* Your task: Each line from the one containing "当你开始一个项目时，你必须确" through the end of the entries below must be output exactly; no other line belongs.

* Data records:
============================================================
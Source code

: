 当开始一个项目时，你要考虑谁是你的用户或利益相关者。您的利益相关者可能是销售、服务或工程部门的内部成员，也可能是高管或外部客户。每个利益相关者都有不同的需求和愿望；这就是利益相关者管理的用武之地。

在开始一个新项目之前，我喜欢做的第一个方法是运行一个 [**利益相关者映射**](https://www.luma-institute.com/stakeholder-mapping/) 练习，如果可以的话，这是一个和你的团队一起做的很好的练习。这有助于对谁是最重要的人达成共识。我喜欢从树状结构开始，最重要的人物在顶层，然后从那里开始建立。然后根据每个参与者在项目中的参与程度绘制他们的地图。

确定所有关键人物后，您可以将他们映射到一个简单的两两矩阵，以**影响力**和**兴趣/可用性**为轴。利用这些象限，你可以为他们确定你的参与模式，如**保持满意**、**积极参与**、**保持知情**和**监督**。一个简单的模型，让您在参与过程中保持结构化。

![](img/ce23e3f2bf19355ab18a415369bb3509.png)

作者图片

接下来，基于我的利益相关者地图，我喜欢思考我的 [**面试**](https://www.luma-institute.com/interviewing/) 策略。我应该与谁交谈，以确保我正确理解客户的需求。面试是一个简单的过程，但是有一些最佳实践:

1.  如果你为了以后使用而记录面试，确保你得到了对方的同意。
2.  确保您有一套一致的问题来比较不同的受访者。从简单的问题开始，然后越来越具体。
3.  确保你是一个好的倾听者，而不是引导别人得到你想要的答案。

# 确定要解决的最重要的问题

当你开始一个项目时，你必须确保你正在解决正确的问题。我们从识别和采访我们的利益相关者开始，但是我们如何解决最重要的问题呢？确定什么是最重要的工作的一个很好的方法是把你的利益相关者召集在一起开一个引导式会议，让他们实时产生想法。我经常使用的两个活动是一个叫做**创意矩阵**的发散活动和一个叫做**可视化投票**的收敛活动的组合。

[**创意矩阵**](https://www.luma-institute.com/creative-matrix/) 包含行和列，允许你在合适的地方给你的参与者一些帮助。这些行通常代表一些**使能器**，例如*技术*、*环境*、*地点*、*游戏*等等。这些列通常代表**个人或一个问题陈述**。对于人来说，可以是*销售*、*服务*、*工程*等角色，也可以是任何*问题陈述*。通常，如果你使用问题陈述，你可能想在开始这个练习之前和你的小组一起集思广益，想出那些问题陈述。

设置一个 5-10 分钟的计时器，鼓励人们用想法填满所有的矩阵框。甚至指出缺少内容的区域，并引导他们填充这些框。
============================================================
* Solution for this problem:
当你开始一个项目时，你必须确保你正在解决正确的问题。我们从识别和采访我们的利益相关者开始，但是我们如何解决最重要的问题呢？确定什么是最重要的工作的一个很好的方法是把你的利益相关者召集在一起开一个引导式会议，让他们实时产生想法。我经常使用的两个活动是一个叫做**创意矩阵**的发散活动和一个叫做**可视化投票**的收敛活动的组合。

[**创意矩阵**](https://www.luma-institute.com/creative-matrix/) 包含行和列，允许你在合适的地方给你的参与者一些帮助。这些行通常代表一些**使能器**，例如*技术*、*环境*、*地点*、*游戏*等等。这些列通常代表**个人或一个问题陈述**。对于人来说，可以是*销售*、*服务*、*工程*等角色，也可以是任何*问题陈述*。通常，如果你使用问题陈述，你可能想在开始这个练习之前和你的小组一起集思广益，想出那些问题陈述。

设置一个 5-10 分钟的计时器，鼓励人们用想法填满所有的矩阵框。甚至指出缺少内容的区域，并引导他们填充这些框。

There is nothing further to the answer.